# [DATA SECTION]

━━━━━━

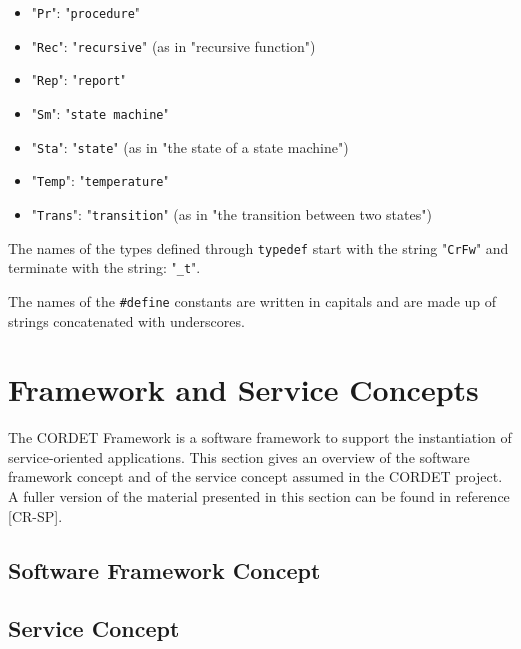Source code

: \documentclass{pnp_article}
\begin{document}
\begin{itemize}
\item "\texttt{Pr}": "\texttt{procedure}"
\item "\texttt{Rec}": "\texttt{recursive}" (as in "recursive function")
\item "\texttt{Rep}": "\texttt{report}"
\item "\texttt{Sm}": "\texttt{state machine}"
\item "\texttt{Sta}": "\texttt{state}" (as in "the state of a state machine")
\item "\texttt{Temp}": "\texttt{temperature}"
\item "\texttt{Trans}": "\texttt{transition}" (as in "the transition between two states")
\end{itemize}

The names of the types defined through \texttt{typedef} start with the string "\texttt{CrFw}" and 
terminate with the string: "\texttt{\_t}".

The names of the \texttt{\#define} constants are written in capitals and are made 
up of strings concatenated with underscores.

\section{Framework and Service Concepts}
The CORDET Framework is a software framework to support the instantiation of service-oriented applications. 
This section gives an overview of the software framework concept and of the service concept assumed in the CORDET project.
A fuller version of the material presented in this section can be found in reference [CR-SP].

\subsection{Software Framework Concept}\label{sec:SwFwConcept} 


\subsection{Service Concept}\label{sec:ServConcept} 


\end{document}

━━━━━━

# [DIRECTIONS FOR THIS TASK]
Scan the data for lines containing "subsection" and copy all of them.

# [PROBLEM SOLUTION]
\subsection{Software Framework Concept}\label{sec:SwFwConcept} 
\subsection{Service Concept}\label{sec:ServConcept} 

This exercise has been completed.